ABCs of Horror: “M” Is for The Monster Squad (1987)

Paste’s ABCs of Horror is a 26-day project that highlights some of our favorite horror films from each letter of the alphabet. The only criteria: The films chosen can’t have been used in our previous Century of Terror, a 100-day project to choose the best horror film of every year from 1920-2019, nor previous ABCs of Horror entries. With many heavy hitters out of the way, which movies will we choose?
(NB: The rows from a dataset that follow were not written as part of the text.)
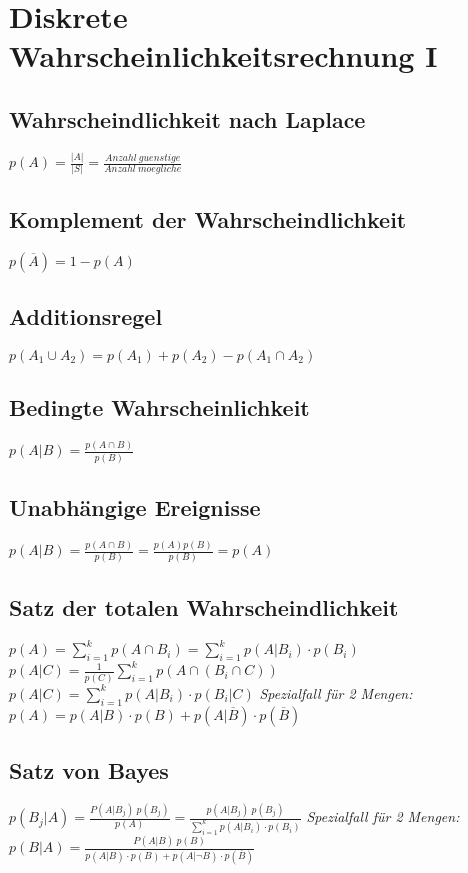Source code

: \section{Diskrete Wahrscheinlichkeitsrechnung I}

\subsection{Wahrscheindlichkeit nach Laplace}
$ p(A) = \frac{|A|}{|S|} = \frac{Anzahl\ guenstige}{Anzahl\ moegliche}$

\subsection{Komplement der Wahrscheindlichkeit}
$ p(\overline{A}) = 1 - p(A) $

\subsection{Additionsregel}
$ p(A_1 \cup A_2 ) = p(A_1) + p(A_2) - p(A_1 \cap A_2) $

\subsection{Bedingte Wahrscheinlichkeit}
$ p(A|B) = \frac{p(A \cap B)}{p(B)} $

\subsection{Unabhängige Ereignisse}
$ p(A|B) = \frac{p(A \cap B)}{p(B)} = \frac{p(A) p(B)}{p(B)} = p(A) $

\subsection{Satz der totalen Wahrscheindlichkeit}
$ p(A) = \sum_{i=1}^{k} p(A \cap B_i) = \sum_{i=1}^{k} p(A|B_i) \cdot p(B_i) $
\newline
$ p(A|C) = \frac{1}{p(C)} \sum_{i=1}^{k} p(A \cap (B_i \cap C)) $
\newline
$ p(A|C)= \sum_{i=1}^{k} p(A|B_i) \cdot p(B_i|C) $
\newline \newline
\textit{Spezialfall für 2 Mengen:}\newline
$ p(A) = p(A|B) \cdot p(B) + p(A|\overline{B}) \cdot p(\overline{B}) $

\subsection{Satz von Bayes}
$ p(B_j|A) = \frac{P(A|B_j)\ p(B_j)}{p(A)} = \frac{p(A|B_j)\ p(B_j)}{\sum_{i=1}^{k} p(A|B_i) \cdot p(B_i)} $
\newline \newline
\textit{Spezialfall für 2 Mengen:}\newline
$ p(B|A) = \frac{P(A|B)\ p(B)}{p(A|B) \cdot p(B) + p(A|\neg{B}) \cdot p(\overline{B})} $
Everything you need to know about The Monster Squad, you can deduce pretty much immediately from Andre Gower’s “STEPHEN KING RULES” tee shirt. Bright red, and emblazoned in school bus yellow font that can be seen from a mile away, it’s the uniform of a 12-year-old character who proudly struts around school in a garment that proclaims his love for an author he’s almost certainly too young to read, but more importantly functions as a neon sign that might as well read “Yeah I’m a nerd, what of it?” Because that’s what The Monster Squad is all about—like The Goonies, to which you can’t help but compare it, the film is about a group of pre-teens who revel in their status as outcasts and refuse to be made to feel awkward about it. YES, they presumably say to other kids in the cafeteria, we do indeed hold our meetings in a treehouse and discuss our love of Universal monster movies—jealous much?
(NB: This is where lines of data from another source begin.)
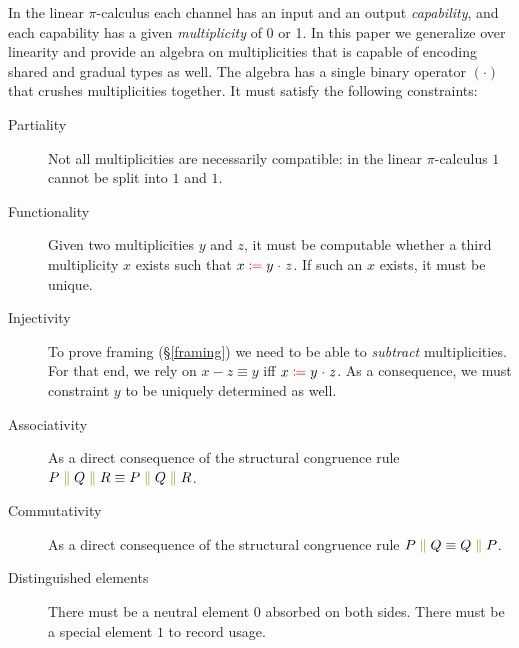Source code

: \documentclass[a4paper,UKenglish,cleveref, autoref, thm-restate,authorcolumns]{lipics-v2019}
\theoremstyle{definition}
\newcommand{\picalc}{$\pi$-calculus}
\newcommand{\constr}[1]{\textcolor{olive}{\operatorname{#1}}}
\newcommand{\field}[1]{\textcolor{red}{\operatorname{#1}}}
\newcommand{\comp}[2]{#1 \; \constr{\parallel} \; #2}
\newcommand{\op}[3]{#1 \; \field{\coloneqq} \; #2 \; \field{\cdot} \; #3}
\begin{document}
In the linear \picalc{} each channel has an input and an output \emph{capability}, and each capability has a given \emph{multiplicity} of 0 or 1.
In this paper we generalize over linearity and provide an algebra on multiplicities that is capable of encoding shared and gradual types as well.
The algebra has a single binary operator $(\cdot)$ that crushes multiplicities together.
It must satisfy the following constraints:
\begin{description}

\item [Partiality]
  Not all multiplicities are necessarily compatible: in the linear \picalc{} $1$ cannot be split into $1$ and $1$.
\item [Functionality]
  Given two multiplicities $y$ and $z$, it must be computable whether a third multiplicity $x$ exists such that $\op{x}{y}{z}$.
  If such an $x$ exists, it must be unique.
    
\item [Injectivity]
  To prove framing (\S \ref{framing}) we need to be able to \emph{subtract} multiplicities.
  For that end, we rely on $x - z \equiv y$ iff $\op{x}{y}{z}$.
  As a consequence, we must constraint $y$ to be uniquely determined as well.

\item [Associativity]
  As a direct consequence of the structural congruence rule $\comp{P}{\comp{Q}{R}} \equiv \comp{\comp{P}{Q}}{R}$.

\item [Commutativity]
  As a direct consequence of the structural congruence rule $\comp{P}{Q} \equiv \comp{Q}{P}$.

\item [Distinguished elements]
  There must be a neutral element $0$ absorbed on both sides.
  There must be a special element $1$ to record usage.
\end{description}

\end{document}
There’s a genuine love for the classic horror/adventure genre here that is infectious and brings an immediate sense of familiarity, even for those who have never seen The Monster Squad. A box office failure in its initial release, it’s a classic example of a late-bloomer, with a reputation that grew steadily in the 1990s and 2000s until the fandom could no longer be ignored. Eventually a staple of genre conventions and reunions (not to mention cable), Gower even returned 30 years later to direct a feature documentary on the film’s fandom, appropriately titled Wolfman’s Got Nards. It’s the same story of cult reclamation you’ve seen so many times before, but in this case it was particularly well deserved—The Monster Squad should have been hailed as an instant Halloween classic from the start.
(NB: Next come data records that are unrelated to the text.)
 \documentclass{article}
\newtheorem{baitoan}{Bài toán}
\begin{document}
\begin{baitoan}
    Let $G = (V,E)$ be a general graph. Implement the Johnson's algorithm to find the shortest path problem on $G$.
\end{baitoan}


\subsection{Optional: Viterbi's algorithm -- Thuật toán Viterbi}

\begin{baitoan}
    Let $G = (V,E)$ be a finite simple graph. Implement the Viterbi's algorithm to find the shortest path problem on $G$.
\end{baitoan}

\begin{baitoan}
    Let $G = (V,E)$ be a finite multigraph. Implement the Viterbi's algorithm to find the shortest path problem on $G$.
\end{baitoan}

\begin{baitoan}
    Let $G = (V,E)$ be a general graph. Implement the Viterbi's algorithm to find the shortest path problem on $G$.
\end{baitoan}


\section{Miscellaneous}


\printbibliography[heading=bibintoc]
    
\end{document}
Short of Trick ‘r Treat, there are few films that evoke the childhood feeling of the holiday with more genuine reverence. The members of the Monster Squad—Sean, Patrick, Horace, Rudy, Eugene, Phoebe—are happy to wile away their afternoons in discussion of the finer points of what might happen in a battle between Frankenstein’s Monster and Dracula, conducting themselves with an earnest enthusiasm that, although no doubt an idealized depiction of a “simpler time,” is comforting nonetheless. It stands in contrast to modern filmic depiction of pre-teens, in which those characters so often read as simply small adults. Here, there’s no mistaking that these are kids, and gawky ones at that. They’re the perfect bunch of misfits to charge with the protection of a magical amulet that is the key to a monster-free existence.